はじめに
「彼女はなぜこんな古い絨毯を織るのだろうか?」
赤穂緞通という見たことも聞いたこともない絨毯を織り続ける彼女を見て、率直にそう思いました。自宅に小さな工房スペースを作り、自ら設計して作った小型の織り機を使い、毎日コツコツと(時間が過ぎるのを忘れたかのように)その絨毯を織り続けていました。側から見ていて「これは恐ろしく手間暇のかかる作業だな…」と呆れる思いでした。一つ一つの緻密な作業が全て手作業であり、一枚の絨毯を織り上げて完成するまでに実に一年くらいの期間を要します。
赤穂緞通について調べてみると、そのはじまりは江戸時代にまで遡る日本の伝統工芸品の一つであることを知りました。そしてそれと同時に、この日本から消えて無くなりそうになっている絶滅危惧種の工芸品の一つであるということも知りました。作業工程は大変だし、仕事にもならないし、将来の見通しなんて無いようものをなぜ作り続けるのか?と尋ねてみたところ、彼女は一言だけこう言いました。
「好きだから」
赤穂緞通が好きで、作るのが面白いから。
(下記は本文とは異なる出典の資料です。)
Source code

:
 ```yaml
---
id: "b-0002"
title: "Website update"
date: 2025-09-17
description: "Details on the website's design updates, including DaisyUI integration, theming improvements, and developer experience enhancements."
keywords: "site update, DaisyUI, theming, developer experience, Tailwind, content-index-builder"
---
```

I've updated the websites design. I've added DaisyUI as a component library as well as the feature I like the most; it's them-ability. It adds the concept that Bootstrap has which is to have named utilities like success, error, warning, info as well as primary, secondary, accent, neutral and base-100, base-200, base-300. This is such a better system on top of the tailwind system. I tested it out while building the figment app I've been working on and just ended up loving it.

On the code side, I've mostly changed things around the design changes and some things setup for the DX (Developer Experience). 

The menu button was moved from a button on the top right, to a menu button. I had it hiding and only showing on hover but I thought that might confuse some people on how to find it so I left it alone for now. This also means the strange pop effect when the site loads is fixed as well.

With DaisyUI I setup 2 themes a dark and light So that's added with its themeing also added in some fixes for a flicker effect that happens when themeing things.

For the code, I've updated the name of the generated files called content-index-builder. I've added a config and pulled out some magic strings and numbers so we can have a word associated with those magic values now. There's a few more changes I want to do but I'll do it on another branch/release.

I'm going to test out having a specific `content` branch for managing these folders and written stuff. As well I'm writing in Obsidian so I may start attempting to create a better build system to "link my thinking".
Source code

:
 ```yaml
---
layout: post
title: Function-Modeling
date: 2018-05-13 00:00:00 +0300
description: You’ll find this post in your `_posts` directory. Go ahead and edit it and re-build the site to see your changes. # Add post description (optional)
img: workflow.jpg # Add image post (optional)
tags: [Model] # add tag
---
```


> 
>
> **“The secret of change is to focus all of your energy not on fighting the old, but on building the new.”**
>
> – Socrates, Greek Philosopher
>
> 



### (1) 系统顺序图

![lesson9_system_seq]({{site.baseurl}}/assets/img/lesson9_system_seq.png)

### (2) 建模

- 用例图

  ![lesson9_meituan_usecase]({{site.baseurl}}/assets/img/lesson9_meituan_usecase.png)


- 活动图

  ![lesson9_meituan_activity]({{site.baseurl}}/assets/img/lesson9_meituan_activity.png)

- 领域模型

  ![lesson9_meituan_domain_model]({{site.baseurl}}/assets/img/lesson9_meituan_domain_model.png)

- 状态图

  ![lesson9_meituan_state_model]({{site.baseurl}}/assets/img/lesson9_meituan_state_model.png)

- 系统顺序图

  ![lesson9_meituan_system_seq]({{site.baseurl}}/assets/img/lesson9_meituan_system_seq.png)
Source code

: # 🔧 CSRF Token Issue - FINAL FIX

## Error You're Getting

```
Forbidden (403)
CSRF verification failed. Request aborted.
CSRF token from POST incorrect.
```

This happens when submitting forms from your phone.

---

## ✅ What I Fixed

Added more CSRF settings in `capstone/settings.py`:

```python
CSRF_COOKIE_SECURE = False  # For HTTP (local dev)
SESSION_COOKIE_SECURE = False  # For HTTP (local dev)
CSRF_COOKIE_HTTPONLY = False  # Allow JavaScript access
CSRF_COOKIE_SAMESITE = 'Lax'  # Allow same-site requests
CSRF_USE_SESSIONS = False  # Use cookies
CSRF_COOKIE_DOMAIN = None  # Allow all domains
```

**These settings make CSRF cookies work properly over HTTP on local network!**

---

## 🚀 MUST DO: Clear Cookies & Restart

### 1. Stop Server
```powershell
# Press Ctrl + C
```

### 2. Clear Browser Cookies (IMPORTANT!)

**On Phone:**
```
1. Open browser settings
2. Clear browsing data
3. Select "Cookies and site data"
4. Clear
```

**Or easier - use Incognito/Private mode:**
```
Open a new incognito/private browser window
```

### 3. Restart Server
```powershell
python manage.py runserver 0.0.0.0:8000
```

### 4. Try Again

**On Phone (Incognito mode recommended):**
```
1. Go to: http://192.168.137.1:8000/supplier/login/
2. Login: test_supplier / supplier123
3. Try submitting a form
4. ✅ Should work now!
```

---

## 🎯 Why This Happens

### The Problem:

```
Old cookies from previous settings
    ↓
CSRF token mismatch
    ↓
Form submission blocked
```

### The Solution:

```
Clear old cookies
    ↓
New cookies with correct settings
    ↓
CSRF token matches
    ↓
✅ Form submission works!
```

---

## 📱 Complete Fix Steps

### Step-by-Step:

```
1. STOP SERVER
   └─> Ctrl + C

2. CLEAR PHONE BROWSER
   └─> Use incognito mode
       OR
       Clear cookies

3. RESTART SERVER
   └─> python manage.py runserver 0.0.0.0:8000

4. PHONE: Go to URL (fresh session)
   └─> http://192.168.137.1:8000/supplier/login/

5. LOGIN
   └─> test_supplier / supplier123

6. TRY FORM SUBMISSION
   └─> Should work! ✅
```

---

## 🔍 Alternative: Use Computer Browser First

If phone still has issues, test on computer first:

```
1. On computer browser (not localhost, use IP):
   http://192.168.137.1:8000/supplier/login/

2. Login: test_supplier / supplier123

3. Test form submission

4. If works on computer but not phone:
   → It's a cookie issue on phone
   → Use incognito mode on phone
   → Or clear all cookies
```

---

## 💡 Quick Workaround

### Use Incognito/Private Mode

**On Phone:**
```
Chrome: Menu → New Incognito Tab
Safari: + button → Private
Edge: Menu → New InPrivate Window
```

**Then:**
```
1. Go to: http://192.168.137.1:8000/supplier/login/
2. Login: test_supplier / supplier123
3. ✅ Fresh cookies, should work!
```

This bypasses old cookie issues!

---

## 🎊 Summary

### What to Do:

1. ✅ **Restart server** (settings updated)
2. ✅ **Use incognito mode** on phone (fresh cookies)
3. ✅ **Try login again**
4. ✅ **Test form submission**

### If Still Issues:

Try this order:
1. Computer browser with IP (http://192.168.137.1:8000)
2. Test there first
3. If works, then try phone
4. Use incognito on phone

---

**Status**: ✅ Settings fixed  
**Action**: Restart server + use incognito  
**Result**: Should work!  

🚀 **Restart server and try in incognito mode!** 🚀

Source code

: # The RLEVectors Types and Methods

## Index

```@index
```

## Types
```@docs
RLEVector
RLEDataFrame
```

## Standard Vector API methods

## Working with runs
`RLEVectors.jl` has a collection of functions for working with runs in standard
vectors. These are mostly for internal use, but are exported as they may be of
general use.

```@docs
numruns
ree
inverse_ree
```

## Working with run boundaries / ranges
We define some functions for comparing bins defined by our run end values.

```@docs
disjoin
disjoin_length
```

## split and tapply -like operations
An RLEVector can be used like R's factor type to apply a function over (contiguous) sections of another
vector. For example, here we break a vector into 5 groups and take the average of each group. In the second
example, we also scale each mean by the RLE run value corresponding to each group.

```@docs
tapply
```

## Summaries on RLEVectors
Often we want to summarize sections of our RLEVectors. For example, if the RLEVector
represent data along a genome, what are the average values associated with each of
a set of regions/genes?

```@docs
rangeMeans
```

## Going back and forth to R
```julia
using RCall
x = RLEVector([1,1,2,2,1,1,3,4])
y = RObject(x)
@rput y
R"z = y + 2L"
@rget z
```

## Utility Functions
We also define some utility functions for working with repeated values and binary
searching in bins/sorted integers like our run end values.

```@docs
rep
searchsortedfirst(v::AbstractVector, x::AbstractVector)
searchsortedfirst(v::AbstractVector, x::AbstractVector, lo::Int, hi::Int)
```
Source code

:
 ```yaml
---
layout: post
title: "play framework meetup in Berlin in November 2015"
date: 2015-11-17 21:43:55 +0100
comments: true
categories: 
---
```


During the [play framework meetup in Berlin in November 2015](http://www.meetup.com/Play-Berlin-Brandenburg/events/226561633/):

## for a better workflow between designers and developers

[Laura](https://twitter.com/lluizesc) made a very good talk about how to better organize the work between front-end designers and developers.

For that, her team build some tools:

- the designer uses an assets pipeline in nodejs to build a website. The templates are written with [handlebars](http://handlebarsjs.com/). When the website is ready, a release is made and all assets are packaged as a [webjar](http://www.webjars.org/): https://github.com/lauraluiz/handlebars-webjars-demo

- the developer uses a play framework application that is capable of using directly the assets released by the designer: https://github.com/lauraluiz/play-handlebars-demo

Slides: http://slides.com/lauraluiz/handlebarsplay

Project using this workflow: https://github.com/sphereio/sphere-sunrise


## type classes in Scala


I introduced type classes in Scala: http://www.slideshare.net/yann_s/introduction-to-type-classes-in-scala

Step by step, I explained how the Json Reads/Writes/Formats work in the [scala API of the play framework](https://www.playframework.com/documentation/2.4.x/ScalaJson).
だから毎日でも続けられると。約一年かけて制作し、出来上がった彼女の最初の赤穂緞通を見た時は、言葉を失うような衝撃を受けました。絵柄は繊細で美しいだけでなく力強さがあり、立体的に刻まれた文様の手触りの良さや、その文様から伝わってくる異文化の香り、広大な大地をまっすぐに貫くシルクロードに響き渡る人々の声や足音。人間の五感全てを響かせる「何か」が赤穂緞通に秘められていると感じました。しかし残念なことに、現存・流通している赤穂緞通のほとんどが古い緞通(いわゆる「古緞通」)であることも知りました。
「残さなければならない」
今やるべきことは赤穂緞通をこの世界から失くさないこと。今にも消えそうになっている日本の伝統工芸品を守るために、織り上がったばかりの赤穂緞通を一枚でも多くこの日本に残すことが自分の使命と考えるようになりました。そして残してさえいればいつか必ず誰かに繋がるはず。そんな思いからこの赤穂緞通工房《羊舎》を立ち上げることになりました。赤穂緞通の制作を通じて、日本の大切な伝統文化を紡いでゆくための一助になることができればとも思っています。